At the time, Sanger sequencing was the only technology capable of generating the required data. Because each sequencing reaction produced only a few hundred to a thousand DNA bases, the project required enormous international collaboration.

"It took more than a decade to complete," says Kurzbauer. "The Human Genome Project started in 1990 and was finished in 2003."Today, the same amount of genomic information can be generated in hours using next-generation sequencing technologies.

Another project that stands out for Kurzbauer was the sequencing of the CELO virus (Chicken Embryo Lethal Orphan virus, an avian adenovirus) genome in 1994, conducted together with colleagues Matt Cotton and Susana Chiocca. "It was the first whole-genome sequencing project performed in-house at the IMP," he says “it was really exciting to be part of it”.
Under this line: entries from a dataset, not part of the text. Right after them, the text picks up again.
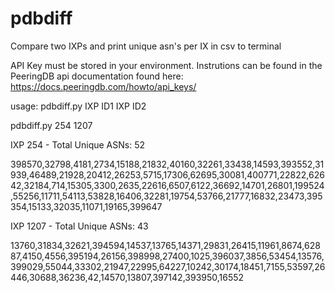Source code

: # pdbdiff
Compare two IXPs and print unique asn's per IX in csv to terminal

API Key must be stored in your environment. Instrutions can be found in the PeeringDB api documentation found here:
https://docs.peeringdb.com/howto/api_keys/

usage: pdbdiff.py IXP ID1 IXP ID2


pdbdiff.py 254 1207

IXP 254 - Total Unique ASNs: 52

398570,32798,4181,2734,15188,21832,40160,32261,33438,14593,393552,31939,46489,21928,20412,26253,5715,17306,62695,30081,400771,22822,62642,32184,714,15305,3300,2635,22616,6507,6122,36692,14701,26801,199524,55256,11711,54113,53828,16406,32281,19754,53766,21777,16832,23473,395354,15133,32035,11071,19165,399647

IXP 1207 - Total Unique ASNs: 43

13760,31834,32621,394594,14537,13765,14371,29831,26415,11961,8674,62887,4150,4556,395194,26156,398998,27400,1025,396037,3856,53454,13576,399029,55044,33302,21947,22995,64227,10242,30174,18451,7155,53597,26446,30688,36236,42,14570,13807,397142,393950,16552


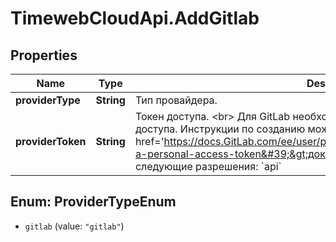 # TimewebCloudApi.AddGitlab

## Properties

Name | Type | Description | Notes
------------ | ------------- | ------------- | -------------
**providerType** | **String** | Тип провайдера. | 
**providerToken** | **String** | Токен доступа. &lt;br&gt; Для GitLab необходимо использовать персональный токен доступа. Инструкции по созданию можно найти в &lt;a target&#x3D;&#39;_blank&#39; href&#x3D;&#39;https://docs.GitLab.com/ee/user/profile/personal_access_tokens.html#create-a-personal-access-token&#39;&gt;документации GitLab&lt;/a&gt;. &lt;br&gt; Установите следующие разрешения: &#x60;api&#x60; | 



## Enum: ProviderTypeEnum


* `gitlab` (value: `"gitlab"`)




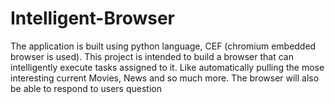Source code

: # Intelligent-Browser
The application is built using python language, CEF (chromium embedded browser is used). This project is intended to build a browser that can intelligently execute tasks assigned to it. Like automatically pulling the mose interesting current Movies, News and so much more.  The browser will also be able to respond to users question
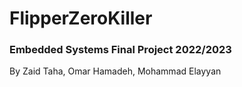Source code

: ﻿# FlipperZeroKiller

### Embedded Systems Final Project 2022/2023
By Zaid Taha, Omar Hamadeh, Mohammad Elayyan



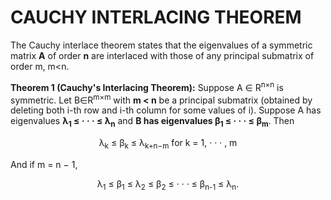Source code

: # CAUCHY INTERLACING THEOREM
The Cauchy interlace theorem states that the eigenvalues of a symmetric matrix **A** of order **n** are interlaced with those of any
principal submatrix of order m, m<n.

**Theorem 1 (Cauchy's Interlacing Theorem):** Suppose A ∈ R<sup>n×n</sup>
is symmetric. Let B∈R<sup>m×m</sup> with **m < n** be a principal submatrix (obtained by deleting both i-th
row and i-th column for some values of i). Suppose A has eigenvalues **λ<sub>1</sub> ≤ · · · ≤ λ<sub>n</sub>**
and **B has eigenvalues β<sub>1</sub> ≤ · · · ≤ β<sub>m</sub>**. Then

<p align="center">
λ<sub>k</sub> ≤ β<sub>k</sub> ≤ λ<sub>k+n−m</sub> for k = 1, · · · , m
</p>
 And if m = n − 1,
<p align="center">
λ<sub>1</sub> ≤ β<sub>1</sub> ≤ λ<sub>2</sub> ≤ β<sub>2</sub> ≤ · · · ≤ β<sub>n-1</sub> ≤ λ<sub>n</sub>.
</p>
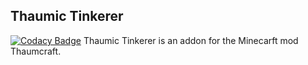 Thaumic Tinkerer
---
[![Codacy Badge](https://api.codacy.com/project/badge/Grade/7539b457a4ff42bfb59b9cca94122d69)](https://www.codacy.com/app/nekosune/ThaumicTinkerer?utm_source=github.com&amp;utm_medium=referral&amp;utm_content=Thaumic-Tinkerer/ThaumicTinkerer&amp;utm_campaign=Badge_Grade)
Thaumic Tinkerer is an addon for the Minecarft mod Thaumcraft.
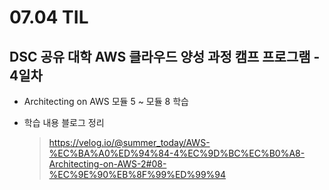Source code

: <h1> 07.04 TIL </h1>

## DSC 공유 대학 AWS 클라우드 양성 과정 캠프 프로그램 - 4일차

- Architecting on AWS 모듈 5 ~ 모듈 8 학습

- 학습 내용 블로그 정리
  > https://velog.io/@summer_today/AWS-%EC%BA%A0%ED%94%84-4%EC%9D%BC%EC%B0%A8-Architecting-on-AWS-2#08-%EC%9E%90%EB%8F%99%ED%99%94
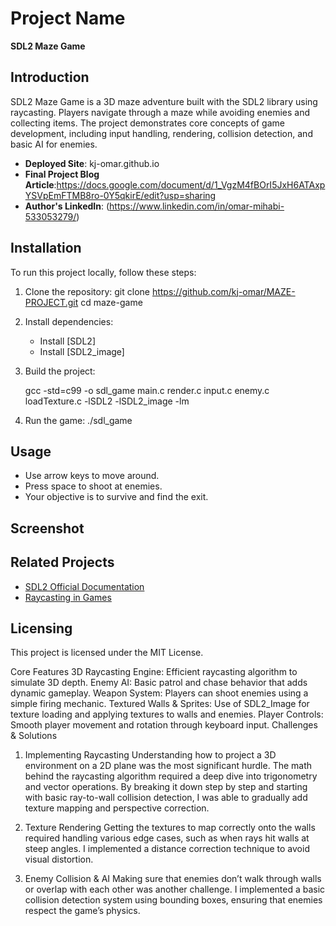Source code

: # Project Name
**SDL2 Maze Game**

## Introduction
SDL2 Maze Game is a 3D maze adventure built with the SDL2 library using raycasting. Players navigate through a maze while avoiding enemies and collecting items. The project demonstrates core concepts of game development, including input handling, rendering, collision detection, and basic AI for enemies.

- **Deployed Site**: kj-omar.github.io
- **Final Project Blog Article**:https://docs.google.com/document/d/1_VgzM4fBOrI5JxH6ATAxpYSVpEmFTMB8ro-0Y5qkirE/edit?usp=sharing
- **Author's LinkedIn**: (https://www.linkedin.com/in/omar-mihabi-533053279/)

## Installation
To run this project locally, follow these steps:

1. Clone the repository:
   git clone https://github.com/kj-omar/MAZE-PROJECT.git
   cd maze-game

2. Install dependencies:
   - Install [SDL2]
   - Install [SDL2_image]

3. Build the project:

   gcc -std=c99 -o sdl_game main.c render.c input.c enemy.c loadTexture.c -lSDL2 -lSDL2_image -lm


4. Run the game:
   ./sdl_game

## Usage
- Use arrow keys to move around.
- Press space to shoot at enemies.
- Your objective is to survive and find the exit.

## Screenshot

## Related Projects
- [SDL2 Official Documentation](https://wiki.libsdl.org/SDL2)
- [Raycasting in Games](https://lodev.org/cgtutor/raycasting.html)

## Licensing
This project is licensed under the MIT License.

Core Features
3D Raycasting Engine: Efficient raycasting algorithm to simulate 3D depth.
Enemy AI: Basic patrol and chase behavior that adds dynamic gameplay.
Weapon System: Players can shoot enemies using a simple firing mechanic.
Textured Walls & Sprites: Use of SDL2_Image for texture loading and applying textures to walls and enemies.
Player Controls: Smooth player movement and rotation through keyboard input.
Challenges & Solutions
1. Implementing Raycasting
Understanding how to project a 3D environment on a 2D plane was the most significant hurdle. The math behind the raycasting algorithm required a deep dive into trigonometry and vector operations. By breaking it down step by step and starting with basic ray-to-wall collision detection, I was able to gradually add texture mapping and perspective correction.

2. Texture Rendering
Getting the textures to map correctly onto the walls required handling various edge cases, such as when rays hit walls at steep angles. I implemented a distance correction technique to avoid visual distortion.

3. Enemy Collision & AI
Making sure that enemies don’t walk through walls or overlap with each other was another challenge. I implemented a basic collision detection system using bounding boxes, ensuring that enemies respect the game’s physics.
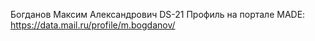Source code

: Богданов Максим Александрович
DS-21
Профиль на портале MADE: https://data.mail.ru/profile/m.bogdanov/
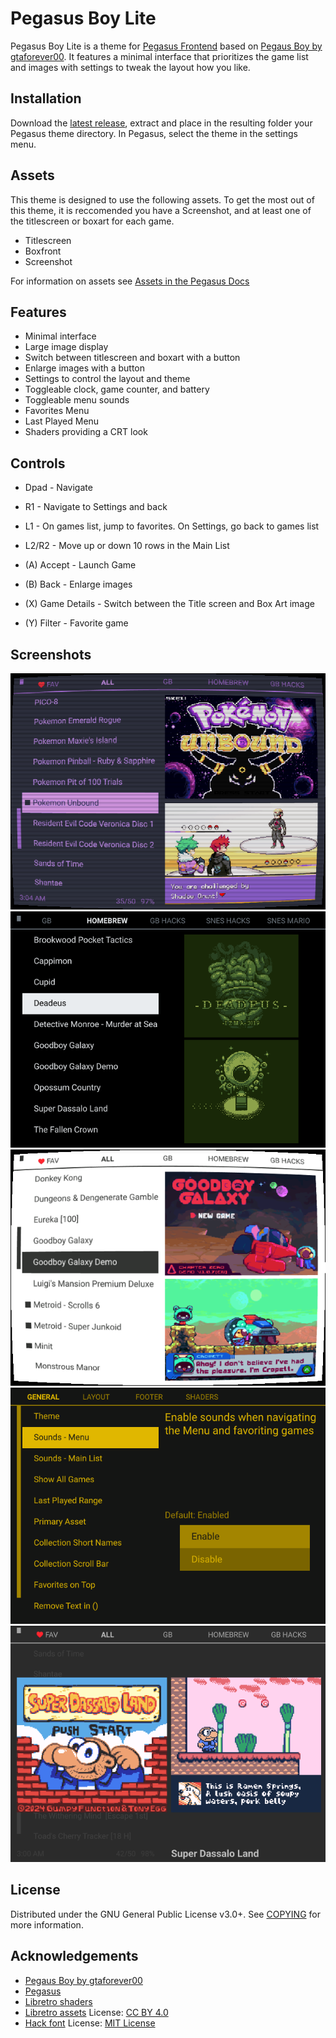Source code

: # Pegasus Boy Lite
Pegasus Boy Lite is a theme for [Pegasus Frontend](https://pegasus-frontend.org) based on [Pegaus Boy by gtaforever00](https://github.com/gtaforever00/pegasus-boy).  It features a minimal interface that prioritizes the game list and images with settings to tweak the layout how you like.

## Installation
Download the [latest release](https://github.com/tap0119/PegasusBoyLite/releases), extract and place in the resulting folder your Pegasus theme directory. In Pegasus, select the theme in the settings menu.

## Assets
This theme is designed to use the following assets. To get the most out of this theme, it is reccomended you have a Screenshot, and at least one of the titlescreen or boxart for each game. 

- Titlescreen
- Boxfront
- Screenshot

For information on assets see [Assets in the Pegasus Docs](https://pegasus-frontend.org/docs/user-guide/meta-assets/)

## Features
- Minimal interface
- Large image display
- Switch between titlescreen and boxart with a button
- Enlarge images with a button
- Settings to control the layout and theme
- Toggleable clock, game counter, and battery
- Toggleable menu sounds
- Favorites Menu
- Last Played Menu
- Shaders providing a CRT look

## Controls
- Dpad              - Navigate
- R1                - Navigate to Settings and back
- L1                - On games list, jump to favorites. On Settings, go back to games list
- L2/R2             - Move up or down 10 rows in the Main List

- (A) Accept        - Launch Game
- (B) Back          - Enlarge images
- (X) Game Details  - Switch between the Title screen and Box Art image 
- (Y) Filter        - Favorite game

## Screenshots
![1|150](./assets/screenshots/1.png)
![2|150](./assets/screenshots/2.png)
![3|150](./assets/screenshots/3.png)
![4|150](./assets/screenshots/4.png)
![5|150](./assets/screenshots/5.png)

## License
Distributed under the GNU General Public License v3.0+. See [COPYING](COPYING) for more information.

## Acknowledgements
- [Pegaus Boy by gtaforever00](https://github.com/gtaforever00/pegasus-boy)
- [Pegasus](https://pegasus-frontend.org/)
- [Libretro shaders](https://github.com/libretro/slang-shaders)
- [Libretro assets](https://github.com/libretro/retroarch-assets)
  License: [CC BY 4.0](assets/retroarch-assets/COPYING)
- [Hack font](https://github.com/source-foundry/Hack)
  License: [MIT License](assets/fonts/Hack/LICENSE.md)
The project eventually resulted in a patent and contributed to the development of a viral transfection system. Although sequencing the genome itself took roughly a year, much of the effort went into fragmenting the viral DNA, cloning it into smaller pieces, and assembling the sequence without the benefit of today's molecular biology kits and computational tools.

The service evolved not only technologically, but also organisationally. What began as an IMP service around 2005 became a shared resource for the Vienna BioCenter campus, supporting researchers at the Institute of Molecular Biotechnology (IMBA) and, later, the Gregor Mendel Institute of Molecular Plant Biology (GMI) alongside the IMP.

These developments reflect just how profoundly both the service and the field changed over the course of nearly four decades.

"Almost none of the techniques we take for granted today existed at that time," Kurzbauer recalls.

For him, some of the most memorable moments are not tied to specific projects but to the people involved. Looking back on the IMP's early years, he remembers sitting side by side with young scientists who would later become internationally renowned researchers.

"I was going through sequencing data together with Angelika Amon, Meinrad Busslinger, Giulio Superti Furga and Kim Nasmyth," he says. "At the time, we were just working together. Looking back now and seeing the careers they went on to have, it was really special."

The end of an era, not the end of the service

The service will continue through an external provider, ensuring that researchers retain access to a technology that remains a cornerstone of molecular biology. Yet for the scientists and service staff who built and sustained the sequencing operation over nearly four decades, the transition marks the close of a remarkable chapter.

From manually reading radioactive sequencing gels to automated systems processing hundreds of thousands of samples each year, the history of Sanger sequencing at the IMP mirrors the broader transformation of molecular biology itself.

Few technologies have shaped modern life science as profoundly. And few scientific services have accompanied as many researchers, projects, and discoveries throughout the history of the institute.